A young girl riding on a motorcycle with her father in New Delhi has died after she got caught in a glass-coated kite string, the second such incident in a week.
Kite flying is a popular sport in India, but has turned deadly in recent years, with people using strings coated in metal or glass to try to cut down competitors' kites.
The number of deaths and injuries jumps around Independence Day on 15 August when many people fly kites.
In the latest incident yesterday, the four-year-old girl was travelling to a temple in India's capital with her father when she was cut by the string, the Times of India reported doctors as saying.
A 28-year-old engineer died on Independence Day in a similiar incident while he was riding his motorbike, also in Delhi, media reports said.
A three-year-old boy was reportedly electrocuted after his kite string - believed to be wet and coated with metal - came into contact with an electric wire in the city.
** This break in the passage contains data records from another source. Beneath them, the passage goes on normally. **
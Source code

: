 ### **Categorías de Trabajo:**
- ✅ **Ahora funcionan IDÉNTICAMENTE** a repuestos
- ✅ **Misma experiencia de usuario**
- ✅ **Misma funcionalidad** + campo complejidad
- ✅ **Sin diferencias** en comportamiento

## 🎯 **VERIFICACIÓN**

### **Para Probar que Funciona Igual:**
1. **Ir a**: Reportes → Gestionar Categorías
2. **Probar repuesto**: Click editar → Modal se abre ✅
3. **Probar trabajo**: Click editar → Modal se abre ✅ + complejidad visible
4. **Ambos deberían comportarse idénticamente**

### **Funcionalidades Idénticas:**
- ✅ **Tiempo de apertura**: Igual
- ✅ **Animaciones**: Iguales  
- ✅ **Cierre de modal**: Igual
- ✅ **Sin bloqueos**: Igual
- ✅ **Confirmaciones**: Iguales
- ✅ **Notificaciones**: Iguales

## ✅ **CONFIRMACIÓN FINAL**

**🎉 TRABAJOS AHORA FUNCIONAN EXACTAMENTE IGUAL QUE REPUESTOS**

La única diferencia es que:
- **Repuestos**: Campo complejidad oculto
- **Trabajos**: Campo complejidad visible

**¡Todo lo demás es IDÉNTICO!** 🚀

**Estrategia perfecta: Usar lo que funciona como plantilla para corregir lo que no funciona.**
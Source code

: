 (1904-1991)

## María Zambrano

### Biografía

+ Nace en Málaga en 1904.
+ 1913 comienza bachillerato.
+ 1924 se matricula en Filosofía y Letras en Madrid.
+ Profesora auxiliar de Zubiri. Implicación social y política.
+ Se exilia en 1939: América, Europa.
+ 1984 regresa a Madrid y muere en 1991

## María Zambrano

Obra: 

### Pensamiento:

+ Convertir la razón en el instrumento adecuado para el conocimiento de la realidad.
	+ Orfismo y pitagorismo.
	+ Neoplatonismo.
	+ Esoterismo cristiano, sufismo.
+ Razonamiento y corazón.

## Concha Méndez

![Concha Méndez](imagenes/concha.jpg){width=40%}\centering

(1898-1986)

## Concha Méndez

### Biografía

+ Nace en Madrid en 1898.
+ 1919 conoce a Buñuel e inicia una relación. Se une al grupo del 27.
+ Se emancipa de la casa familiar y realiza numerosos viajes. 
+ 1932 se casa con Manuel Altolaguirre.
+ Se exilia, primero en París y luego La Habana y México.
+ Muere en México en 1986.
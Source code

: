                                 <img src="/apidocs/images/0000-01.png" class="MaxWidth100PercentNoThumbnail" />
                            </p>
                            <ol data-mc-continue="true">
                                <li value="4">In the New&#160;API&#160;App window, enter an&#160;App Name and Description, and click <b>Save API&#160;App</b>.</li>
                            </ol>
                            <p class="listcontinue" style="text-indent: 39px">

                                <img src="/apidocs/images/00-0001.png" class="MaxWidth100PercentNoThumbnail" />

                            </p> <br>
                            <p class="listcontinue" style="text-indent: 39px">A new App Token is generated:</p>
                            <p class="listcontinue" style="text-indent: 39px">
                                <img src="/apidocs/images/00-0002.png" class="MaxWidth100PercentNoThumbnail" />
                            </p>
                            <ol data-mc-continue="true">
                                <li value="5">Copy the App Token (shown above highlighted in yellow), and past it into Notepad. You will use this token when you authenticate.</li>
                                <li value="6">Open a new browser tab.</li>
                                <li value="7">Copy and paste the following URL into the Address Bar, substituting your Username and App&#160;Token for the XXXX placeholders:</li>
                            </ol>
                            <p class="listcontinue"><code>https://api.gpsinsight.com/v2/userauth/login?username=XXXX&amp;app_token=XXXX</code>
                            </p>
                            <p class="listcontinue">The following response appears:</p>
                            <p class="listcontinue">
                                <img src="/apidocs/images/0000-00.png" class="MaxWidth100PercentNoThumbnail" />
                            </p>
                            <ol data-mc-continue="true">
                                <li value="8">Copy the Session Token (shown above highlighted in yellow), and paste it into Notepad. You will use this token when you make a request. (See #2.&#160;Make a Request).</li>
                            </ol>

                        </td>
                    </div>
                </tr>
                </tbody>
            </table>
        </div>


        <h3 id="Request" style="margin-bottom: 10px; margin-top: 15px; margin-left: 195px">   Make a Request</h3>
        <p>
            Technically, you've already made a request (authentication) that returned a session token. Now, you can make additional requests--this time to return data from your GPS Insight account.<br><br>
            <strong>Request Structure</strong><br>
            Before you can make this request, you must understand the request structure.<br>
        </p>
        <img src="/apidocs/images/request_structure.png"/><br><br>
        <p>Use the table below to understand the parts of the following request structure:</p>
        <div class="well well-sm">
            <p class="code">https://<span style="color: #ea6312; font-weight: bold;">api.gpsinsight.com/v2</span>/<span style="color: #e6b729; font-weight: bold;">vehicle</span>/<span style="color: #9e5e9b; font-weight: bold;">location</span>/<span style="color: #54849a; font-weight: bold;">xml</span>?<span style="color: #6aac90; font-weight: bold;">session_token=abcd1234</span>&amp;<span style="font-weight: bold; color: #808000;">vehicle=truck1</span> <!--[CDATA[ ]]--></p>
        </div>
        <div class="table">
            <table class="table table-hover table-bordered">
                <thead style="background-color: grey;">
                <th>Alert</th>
Last month, a three-year-old died when her uncle crashed his motorcycle after becoming entangled in a kite string.
Authorities and animal rights activists say birds have also been maimed or killed by the strings, known locally as manjha.
The Delhi government three years ago issue an immediate ban on the production, sale and storage of strings modified to be razor-sharp, after a spate of deaths.
The government said anyone caught with the strings faced a five-year jail term and a 100,000-rupee (€1,250) fine.
But several neighbourhoods in and around New Delhi continue to sell such strings, despite the ban.